Anonymisation of data is neither a corollary of privacy protection nor is it an oxymoron to the idea of privacy. Instead, it is more likely a gateway to a possible privacy breach which has not been addressed in the government’s Personal Data Protection Bill, 2019 .
The Bill which is heralded as a much-needed safeguard to rein in the digital Wild West is an embodiment of the constitutional spirit of privacy, evoked by the Puttaswamy-I case. It seeks to protect the personal data of individuals collected by companies and the state by laying down a comprehensive framework for processing such data. Accordingly, it also outlines what forms of data processing are exempt from this framework.
One such exemption is the processing of anonymised data. The Bill excludes the coverage of anonymised data, except under Section 91 which covers the use of anonymised and non-personal data by the central government for targeted delivery of services and formulation of evidence-based policies.
In view of the sweeping exemption of anonymised data and its effects on privacy, it is important to understand its meaning, historical treatment and the requisite safeguards necessary for its protection.
What is anonymised data?
Anonymisation is a technique applied to personal data to completely strip it of its characteristics, traits, nature and identifiers for possible identification of individuals. On account of this, it is usually not covered by the legislation protecting personal data as it is considered not to affect the privacy of an individual.
The Bill understands ‘anonymisation’ distinctly from ‘de-identification’. Broadly, anonymisation is subject to a regulatory standard of irreversibility while de-identification is carried out to mask identifying data in accordance with the code of practice prescribed by the Data Protection Authority (Authority). Since de-identification can be reversed, its reversal without adequate consent and transparency to the data principal is now a punishable offence. However, anonymisation is still premised on irreversibility and the impossibility of identification.
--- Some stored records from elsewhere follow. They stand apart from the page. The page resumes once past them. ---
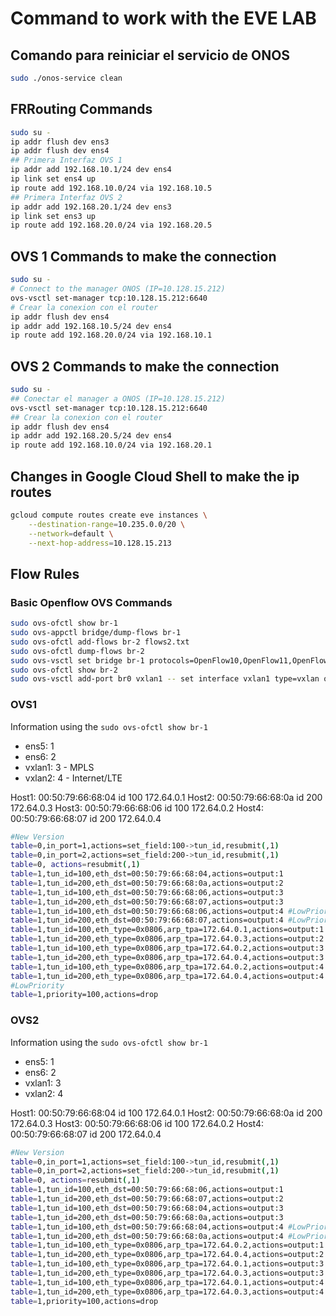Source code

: # Command to work with the EVE LAB

## Comando para reiniciar el servicio de ONOS

```bash
sudo ./onos-service clean
```

## FRRouting Commands

```bash
sudo su -
ip addr flush dev ens3
ip addr flush dev ens4
## Primera Interfaz OVS 1
ip addr add 192.168.10.1/24 dev ens4
ip link set ens4 up
ip route add 192.168.10.0/24 via 192.168.10.5
## Primera Interfaz OVS 2
ip addr add 192.168.20.1/24 dev ens3
ip link set ens3 up
ip route add 192.168.20.0/24 via 192.168.20.5
```

## OVS 1 Commands to make the connection

```bash
sudo su -
# Connect to the manager ONOS (IP=10.128.15.212)
ovs-vsctl set-manager tcp:10.128.15.212:6640
# Crear la conexion con el router
ip addr flush dev ens4
ip addr add 192.168.10.5/24 dev ens4
ip route add 192.168.20.0/24 via 192.168.10.1
```

## OVS 2 Commands to make the connection

```bash
sudo su -
## Conectar el manager a ONOS (IP=10.128.15.212)
ovs-vsctl set-manager tcp:10.128.15.212:6640
## Crear la conexion con el router
ip addr flush dev ens4
ip addr add 192.168.20.5/24 dev ens4
ip route add 192.168.10.0/24 via 192.168.20.1
```

## Changes in Google Cloud Shell to make the ip routes

```bash
gcloud compute routes create eve instances \
    --destination-range=10.235.0.0/20 \
    --network=default \
    --next-hop-address=10.128.15.213
```

## Flow Rules

### Basic Openflow OVS Commands

```bash
sudo ovs-ofctl show br-1
sudo ovs-appctl bridge/dump-flows br-1
sudo ovs-ofctl add-flows br-2 flows2.txt
sudo ovs-ofctl dump-flows br-2
sudo ovs-vsctl set bridge br-1 protocols=OpenFlow10,OpenFlow11,OpenFlow12,OpenFlow13,OpenFlow14,OpenFlow15
sudo ovs-ofctl show br-2
sudo ovs-vsctl add-port br0 vxlan1 -- set interface vxlan1 type=vxlan options:remote_ip=192.168.1.2 options:key=flow options:dst_port=8472
```

### OVS1

Information using the `sudo ovs-ofctl show br-1`

* ens5:     1
* ens6:     2
* vxlan1:   3 - MPLS
* vxlan2:   4 - Internet/LTE

Host1: 00:50:79:66:68:04 id 100 172.64.0.1
Host2: 00:50:79:66:68:0a id 200 172.64.0.3
Host3: 00:50:79:66:68:06 id 100 172.64.0.2
Host4: 00:50:79:66:68:07 id 200 172.64.0.4

```bash
#New Version
table=0,in_port=1,actions=set_field:100->tun_id,resubmit(,1)
table=0,in_port=2,actions=set_field:200->tun_id,resubmit(,1) 
table=0, actions=resubmit(,1)
table=1,tun_id=100,eth_dst=00:50:79:66:68:04,actions=output:1
table=1,tun_id=200,eth_dst=00:50:79:66:68:0a,actions=output:2
table=1,tun_id=100,eth_dst=00:50:79:66:68:06,actions=output:3
table=1,tun_id=200,eth_dst=00:50:79:66:68:07,actions=output:3
table=1,tun_id=100,eth_dst=00:50:79:66:68:06,actions=output:4 #LowPriority
table=1,tun_id=200,eth_dst=00:50:79:66:68:07,actions=output:4 #LowPriority
table=1,tun_id=100,eth_type=0x0806,arp_tpa=172.64.0.1,actions=output:1
table=1,tun_id=200,eth_type=0x0806,arp_tpa=172.64.0.3,actions=output:2
table=1,tun_id=100,eth_type=0x0806,arp_tpa=172.64.0.2,actions=output:3
table=1,tun_id=200,eth_type=0x0806,arp_tpa=172.64.0.4,actions=output:3
table=1,tun_id=100,eth_type=0x0806,arp_tpa=172.64.0.2,actions=output:4 #LowPriority
table=1,tun_id=200,eth_type=0x0806,arp_tpa=172.64.0.4,actions=output:4 #LowPriority
#LowPriority
table=1,priority=100,actions=drop
```

### OVS2

Information using the `sudo ovs-ofctl show br-1`

* ens5:     1
* ens6:     2
* vxlan1:   3
* vxlan2:   4

Host1: 00:50:79:66:68:04 id 100 172.64.0.1
Host2: 00:50:79:66:68:0a id 200 172.64.0.3
Host3: 00:50:79:66:68:06 id 100 172.64.0.2
Host4: 00:50:79:66:68:07 id 200 172.64.0.4

```bash
#New Version
table=0,in_port=1,actions=set_field:100->tun_id,resubmit(,1)
table=0,in_port=2,actions=set_field:200->tun_id,resubmit(,1)
table=0, actions=resubmit(,1)
table=1,tun_id=100,eth_dst=00:50:79:66:68:06,actions=output:1
table=1,tun_id=200,eth_dst=00:50:79:66:68:07,actions=output:2
table=1,tun_id=100,eth_dst=00:50:79:66:68:04,actions=output:3
table=1,tun_id=200,eth_dst=00:50:79:66:68:0a,actions=output:3
table=1,tun_id=100,eth_dst=00:50:79:66:68:04,actions=output:4 #LowPriority
table=1,tun_id=200,eth_dst=00:50:79:66:68:0a,actions=output:4 #LowPriority
table=1,tun_id=100,eth_type=0x0806,arp_tpa=172.64.0.2,actions=output:1
table=1,tun_id=200,eth_type=0x0806,arp_tpa=172.64.0.4,actions=output:2
table=1,tun_id=100,eth_type=0x0806,arp_tpa=172.64.0.1,actions=output:3
table=1,tun_id=200,eth_type=0x0806,arp_tpa=172.64.0.3,actions=output:3
table=1,tun_id=100,eth_type=0x0806,arp_tpa=172.64.0.1,actions=output:4 #LowPriority
table=1,tun_id=200,eth_type=0x0806,arp_tpa=172.64.0.3,actions=output:4 #LowPriority
table=1,priority=100,actions=drop
```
Generally, identifiability of an individual is considered as a spectrum with identification, on one end and perfect anonymity, on the other. The legal protections also correspond with this understanding; personal data and its privacy is protected by law while no equivalent protection is granted to anonymised data. However, the efficacy and possibility of anonymisation itself are considered suspect by many. Some researchers argue that data can be truly anonymised only by deletion while others argue that various technological tools can be used to achieve a practical degree of anonymity. In the same vein, there is also a growing recognition of the trade-off between the utility and privacy of a dataset.
Is it possible to truly anonymise data?
This article seeks to question the assumption of irreversibility and perfect anonymity attached to such data. Over the last decade, substantial research has pointed towards the shaky standing of anonymised data. For example, even during the 1990s, an MIT graduate student named Latana Sweeney, identified the governor of Massachusetts from three data points in an anonymised database.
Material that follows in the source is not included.